PHYSICAL DESCRIPTION AND CONDITION
Legatura antica in pergamena floscia con tracce d’uso e macchie. Frontespizio figurato xilografico con impresa allegorica della Pace e secondo frontespizio autonomo per i Cinque Canti di Camillo Camilli. Esemplare marginoso, alcune macchie e bruniture e fioriture fisiologiche. Presente un antico appunto manoscritto al frontespizio. Margine inferiore del primo frontespizio con mancanza angolare, ma senza perdita di testo. Alcuni strappi con mancanza di testo, nello specifico a pagina 47 e nelle ultime carte. Nei libri antichi, con una storia plurisecolare, possono essere presenti alcune imperfezioni, non sempre rilevate nella descrizione. Pp. (2); 24nn; 236; 18nn; (2); 8nn; 58; (2).
FULL TITLE AND AUTHOR
Il Goffredo del S. Torquato Tasso.
In Venetia, presso Francesco de’ Franceschi Senese, 1583.
Tasso, Torquato.
CONTEXT AND SIGNIFICANCE
Il titolo “Goffredo” appartiene alla prima e più inquieta fase editoriale della Gerusalemme Liberata, quando il poema non aveva ancora assunto definitivamente il nome con cui sarebbe passato alla storia. In questi anni il Tasso sottopone continuamente il testo a revisioni, correzioni e ripensamenti, spinto tanto dalle critiche letterarie quanto dai sospetti morali e religiosi che investivano la poesia epica post-tridentina. Questa edizione veneziana riflette pienamente tale instabilità: il testo viene dichiarato “nuovamente corretto”, corredato da allegorie morali, apparati interpretativi e varianti che trasformano il poema non soltanto in un’opera letteraria, ma in un oggetto di controllo esegetico. Particolarmente interessante è la presenza dei Cinque Canti di Camillo Camilli, tentativo editoriale di integrare e prolungare la narrazione tassiana con episodi aggiuntivi. Camilli, letterato e compilatore molto attivo nel panorama veneziano, intervenne infatti sul poema con spirito quasi filologico ma anche commerciale, contribuendo alla rapida diffusione del testo presso il pubblico italiano del tardo Cinquecento. L’impresa xilografica della Pace al frontespizio dialoga simbolicamente con il cuore stesso del poema: la guerra santa, la redenzione, la conquista di Gerusalemme e la tensione costante tra violenza eroica e ordine spirituale. In questa fase storica il libro tassiano diventa uno dei grandi laboratori culturali della modernità europea, sospeso tra cavalleria, censura religiosa, malinconia autobiografica e spettacolo epico.
BIOGRAPHY OF THE AUTHOR
Torquato Tasso nacque a Sorrento nel 1544 e morì a Roma nel 1595. Considerato uno dei massimi poeti italiani del Rinascimento, visse una vita segnata da instabilità psicologica, tensioni religiose e conflitti con gli ambienti di corte. La Gerusalemme Liberata, pubblicata integralmente nel 1581 dopo una lunga circolazione manoscritta, divenne immediatamente un capolavoro europeo, influenzando letteratura, musica, teatro e arti figurative per secoli. Il Tasso rappresenta il punto di passaggio tra l’armonia rinascimentale e la sensibilità inquieta del primo Barocco.

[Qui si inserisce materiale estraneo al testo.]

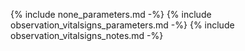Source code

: {% include none_parameters.md -%}
{% include observation_vitalsigns_parameters.md -%}
{% include observation_vitalsigns_notes.md -%}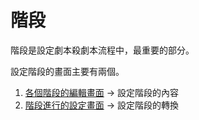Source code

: # 階段

階段是設定劇本殺劇本流程中，最重要的部分。

設定階段的畫面主要有兩個。

1. [各個階段的編輯畫面](phase/basic.md) → 設定階段的內容
2. [階段進行的設定畫面](phase/flow.md) → 設定階段的轉換
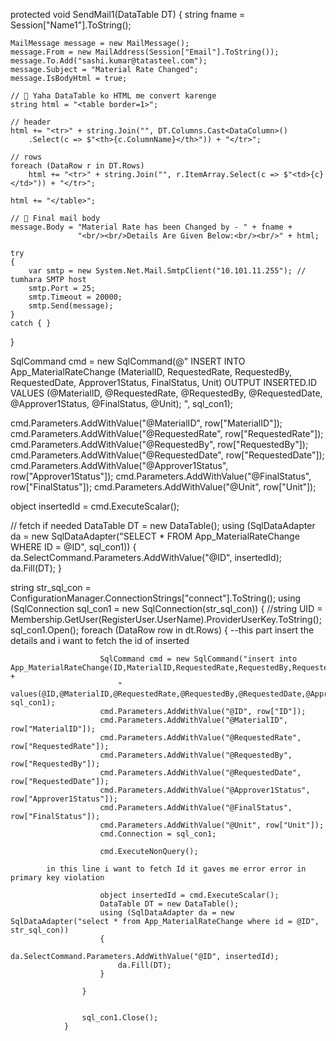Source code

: protected void SendMail1(DataTable DT)
{
    string fname = Session["Name1"].ToString();

    MailMessage message = new MailMessage();
    message.From = new MailAddress(Session["Email"].ToString());
    message.To.Add("sashi.kumar@tatasteel.com");
    message.Subject = "Material Rate Changed";
    message.IsBodyHtml = true;

    // 🔹 Yaha DataTable ko HTML me convert karenge
    string html = "<table border=1>";

    // header
    html += "<tr>" + string.Join("", DT.Columns.Cast<DataColumn>()
        .Select(c => $"<th>{c.ColumnName}</th>")) + "</tr>";

    // rows
    foreach (DataRow r in DT.Rows)
        html += "<tr>" + string.Join("", r.ItemArray.Select(c => $"<td>{c}</td>")) + "</tr>";

    html += "</table>";

    // 🔹 Final mail body
    message.Body = "Material Rate has been Changed by - " + fname +
                   "<br/><br/>Details Are Given Below:<br/><br/>" + html;

    try
    {
        var smtp = new System.Net.Mail.SmtpClient("10.101.11.255"); // tumhara SMTP host
        smtp.Port = 25;
        smtp.Timeout = 20000;
        smtp.Send(message);
    }
    catch { }
}



SqlCommand cmd = new SqlCommand(@"
    INSERT INTO App_MaterialRateChange
        (MaterialID, RequestedRate, RequestedBy, RequestedDate, Approver1Status, FinalStatus, Unit)
    OUTPUT INSERTED.ID
    VALUES
        (@MaterialID, @RequestedRate, @RequestedBy, @RequestedDate, @Approver1Status, @FinalStatus, @Unit);
", sql_con1);

cmd.Parameters.AddWithValue("@MaterialID", row["MaterialID"]);
cmd.Parameters.AddWithValue("@RequestedRate", row["RequestedRate"]);
cmd.Parameters.AddWithValue("@RequestedBy", row["RequestedBy"]);
cmd.Parameters.AddWithValue("@RequestedDate", row["RequestedDate"]);
cmd.Parameters.AddWithValue("@Approver1Status", row["Approver1Status"]);
cmd.Parameters.AddWithValue("@FinalStatus", row["FinalStatus"]);
cmd.Parameters.AddWithValue("@Unit", row["Unit"]);

object insertedId = cmd.ExecuteScalar();

// fetch if needed
DataTable DT = new DataTable();
using (SqlDataAdapter da = new SqlDataAdapter("SELECT * FROM App_MaterialRateChange WHERE ID = @ID", sql_con1))
{
    da.SelectCommand.Parameters.AddWithValue("@ID", insertedId);
    da.Fill(DT);
}



string str_sql_con = ConfigurationManager.ConnectionStrings["connect"].ToString();
                using (SqlConnection sql_con1 = new SqlConnection(str_sql_con))
                {
                    //string UID = Membership.GetUser(RegisterUser.UserName).ProviderUserKey.ToString();
                    sql_con1.Open();
                    foreach (DataRow row in dt.Rows)
                    {
			--this part insert the details and i want to fetch the id of inserted 

                        SqlCommand cmd = new SqlCommand("insert into App_MaterialRateChange(ID,MaterialID,RequestedRate,RequestedBy,RequestedDate,Approver1Status,FinalStatus,Unit)" +
                            "  values(@ID,@MaterialID,@RequestedRate,@RequestedBy,@RequestedDate,@Approver1Status,@FinalStatus,@Unit)", sql_con1);
                        cmd.Parameters.AddWithValue("@ID", row["ID"]);
                        cmd.Parameters.AddWithValue("@MaterialID", row["MaterialID"]);
                        cmd.Parameters.AddWithValue("@RequestedRate", row["RequestedRate"]);
                        cmd.Parameters.AddWithValue("@RequestedBy", row["RequestedBy"]);
                        cmd.Parameters.AddWithValue("@RequestedDate", row["RequestedDate"]);
                        cmd.Parameters.AddWithValue("@Approver1Status", row["Approver1Status"]);
                        cmd.Parameters.AddWithValue("@FinalStatus", row["FinalStatus"]);
                        cmd.Parameters.AddWithValue("@Unit", row["Unit"]);
                        cmd.Connection = sql_con1;

                        cmd.ExecuteNonQuery();

			in this line i want to fetch Id it gaves me error error in primary key violation 

                        object insertedId = cmd.ExecuteScalar();
                        DataTable DT = new DataTable();
                        using (SqlDataAdapter da = new SqlDataAdapter("select * from App_MaterialRateChange where id = @ID", str_sql_con))
                        {
                            da.SelectCommand.Parameters.AddWithValue("@ID", insertedId);
                            da.Fill(DT);
                        }

                    }
                    

                    sql_con1.Close();
                }
                
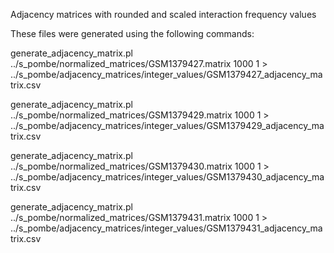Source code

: Adjacency matrices with rounded and scaled interaction frequency values

These files were generated using the following commands:

generate_adjacency_matrix.pl ../s_pombe/normalized_matrices/GSM1379427.matrix 1000 1 > ../s_pombe/adjacency_matrices/integer_values/GSM1379427_adjacency_matrix.csv

generate_adjacency_matrix.pl ../s_pombe/normalized_matrices/GSM1379429.matrix 1000 1 > ../s_pombe/adjacency_matrices/integer_values/GSM1379429_adjacency_matrix.csv

generate_adjacency_matrix.pl ../s_pombe/normalized_matrices/GSM1379430.matrix 1000 1 > ../s_pombe/adjacency_matrices/integer_values/GSM1379430_adjacency_matrix.csv

generate_adjacency_matrix.pl ../s_pombe/normalized_matrices/GSM1379431.matrix 1000 1 > ../s_pombe/adjacency_matrices/integer_values/GSM1379431_adjacency_matrix.csv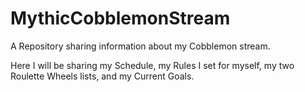 # MythicCobblemonStream
A Repository sharing information about my Cobblemon stream.

Here I will be sharing my Schedule, my Rules I set for myself, 
my two Roulette Wheels lists, and my Current Goals.
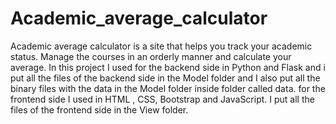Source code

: # Academic_average_calculator
Academic average calculator is a site that helps you track your academic status. Manage the courses in an orderly manner and calculate your average.
In this project I used for the backend side in Python and Flask and i put all the files of the backend side in the Model folder and I also put all the binary files with the data in the Model folder inside folder called data. for the frontend side I used in HTML , CSS, Bootstrap and JavaScript. I put all the files of the frontend side in the View folder.
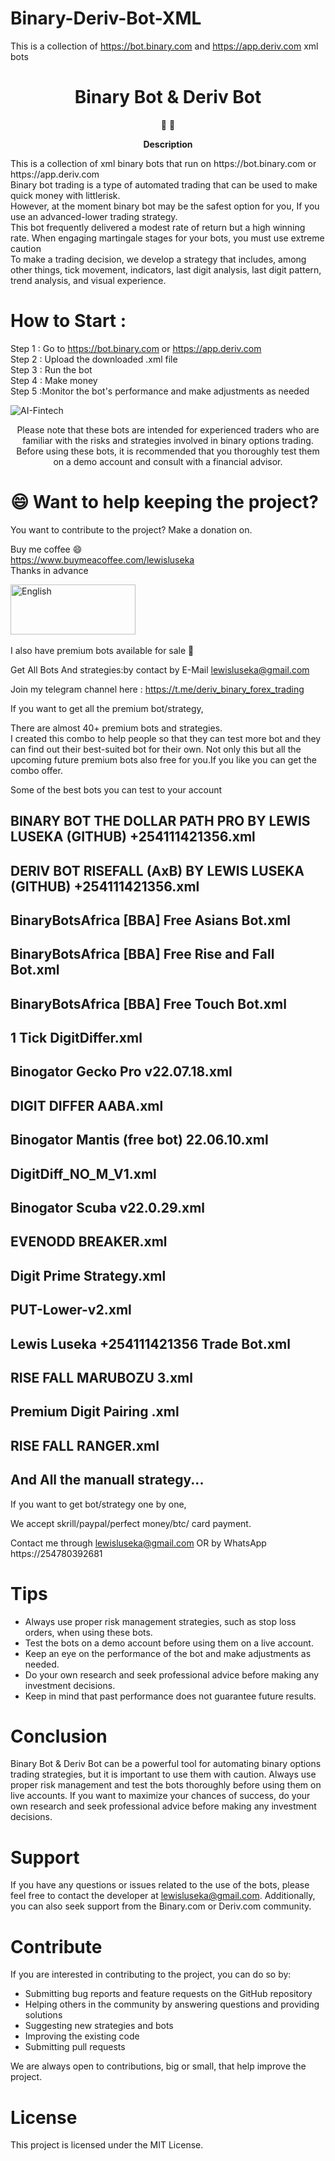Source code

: # Binary-Deriv-Bot-XML
This is a collection of https://bot.binary.com and https://app.deriv.com xml bots
<h1 align="center">
Binary Bot & Deriv Bot
</h1>

<p align="center">
   📄 🚀
</p>




<p align="center">
  <strong>
   Description
  </strong>
</p>
<p>
This is  a collection of xml binary bots that run on https://bot.binary.com or https://app.deriv.com </br>
Binary bot trading is a type of automated trading that can be used to make quick money with littlerisk. </br>
However, at the moment binary bot may be the safest option for you, If you use an advanced-lower trading strategy. </br>
This bot frequently delivered a modest rate of return but a high winning rate. When engaging martingale stages for your bots, you must use extreme caution </br>
To make a trading decision, we develop a strategy that includes, among other things, tick movement, indicators, last digit analysis, last digit pattern, trend analysis, and visual experience.
</p>

# How to Start  :

Step 1 : Go to https://bot.binary.com or https://app.deriv.com \
Step 2 : Upload the downloaded .xml file \
Step 3 : Run the bot \
Step 4 : Make money \
Step 5 :Monitor the bot's performance and make adjustments as needed 


![AI-Fintech](https://user-images.githubusercontent.com/57016982/170944162-b0775598-289a-49a3-85c6-2c0af545741c.jpg)
<p align="center">
Please note that these bots are intended for experienced traders who are familiar with the risks and strategies involved in binary options trading. Before using these bots, it is recommended that you thoroughly test them on a demo account and consult with a financial advisor.

</p>

 # 😄 Want to help keeping the project?<br>

You want to contribute to the project? 
Make a donation on.

Buy me coffee 😄 \
https://www.buymeacoffee.com/lewisluseka \
Thanks in advance 


<a href="https://www.paypal.com/donate/?hosted_button_id=X7BD358658J8W">
    <img src="https://raw.githubusercontent.com/iqoptionapi/iqoptionapi/master/docs/paypal-donate-button.png"
        alt="English" width="200" height="80" />
        </a>
     
</br>
</br>
I also have premium bots available for sale 💸 


Get All Bots And strategies:by contact by E-Mail lewisluseka@gmail.com

Join my telegram channel here : https://t.me/deriv_binary_forex_trading

If you want to get all the premium bot/strategy, 

There are almost 40+ premium bots and strategies.\
I created this combo to help people so that they can test more bot and they can find out their best-suited bot for their own. Not only this but all the upcoming future premium bots also free for you.If you like you can get the combo offer.


Some of the best bots you can test to your account

## BINARY BOT THE DOLLAR PATH PRO BY LEWIS LUSEKA (GITHUB) +254111421356.xml
## DERIV BOT RISEFALL (AxB) BY LEWIS LUSEKA (GITHUB) +254111421356.xml
## BinaryBotsAfrica [BBA] Free Asians Bot.xml
## BinaryBotsAfrica [BBA] Free Rise and Fall Bot.xml
## BinaryBotsAfrica [BBA] Free Touch Bot.xml
## 1 Tick DigitDiffer.xml
## Binogator Gecko Pro v22.07.18.xml
## DIGIT DIFFER AABA.xml
## Binogator Mantis (free bot) 22.06.10.xml
## DigitDiff_NO_M_V1.xml
## Binogator Scuba v22.0.29.xml
## EVENODD BREAKER.xml
## Digit Prime Strategy.xml
## PUT-Lower-v2.xml
## Lewis Luseka +254111421356 Trade Bot.xml
## RISE FALL MARUBOZU 3.xml
## Premium Digit Pairing .xml
## RISE FALL RANGER.xml
## And All the manuall strategy...

If you want to get bot/strategy one by one, 

We accept skrill/paypal/perfect money/btc/ card payment. 

Contact me through lewisluseka@gmail.com OR by WhatsApp https://254780392681


# Tips

- Always use proper risk management strategies, such as stop loss orders, when using these bots.
- Test the bots on a demo account before using them on a live account.
- Keep an eye on the performance of the bot and make adjustments as needed.
- Do your own research and seek professional advice before making any investment decisions.
- Keep in mind that past performance does not guarantee future results.

# Conclusion

Binary Bot & Deriv Bot can be a powerful tool for automating binary options trading strategies, but it is important to use them with caution. Always use proper risk management and test the bots thoroughly before using them on live accounts. If you want to maximize your chances of success, do your own research and seek professional advice before making any investment decisions.


# Support

If you have any questions or issues related to the use of the bots, please feel free to contact the developer at lewisluseka@gmail.com. Additionally, you can also seek support from the Binary.com or Deriv.com community.

# Contribute

If you are interested in contributing to the project, you can do so by:
- Submitting bug reports and feature requests on the GitHub repository
- Helping others in the community by answering questions and providing solutions
- Suggesting new strategies and bots
- Improving the existing code
- Submitting pull requests

We are always open to contributions, big or small, that help improve the project.

# License

This project is licensed under the MIT License.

PRINTING HISTORY AND CIRCULATION
Francesco de’ Franceschi Senese fu uno dei più importanti editori veneziani della seconda metà del Cinquecento, particolarmente attivo nella diffusione della letteratura volgare e dei grandi testi poetici italiani. Le numerose ristampe del Goffredo testimoniano l’enorme successo commerciale dell’opera tassiana già nei primi anni successivi alla pubblicazione. Le edizioni del 1582-1584 costituiscono oggi un gruppo bibliograficamente complesso, ricco di varianti tipografiche, correzioni interne e differenti stati editoriali, spesso difficili da censire con precisione.
BIBLIOGRAPHY AND REFERENCES
EDIT16, CNCE relative alle edizioni veneziane del Goffredo di Torquato Tasso stampate da Francesco de’ Franceschi nel 1583.
ICCU / OPAC SBN, censimenti delle edizioni veneziane del Goffredo.
WorldCat, copie istituzionali conservate in biblioteche europee e americane.
Adams, Catalogue of Books Printed on the Continent of Europe, T-146.
Graesse, Trésor de livres rares et précieux, VII.
Gamba, Serie dei testi di lingua.
Salviati, Della Gerusalemme Liberata e delle sue edizioni.
Guido Baldassarri, studi sulla tradizione editoriale tassiana.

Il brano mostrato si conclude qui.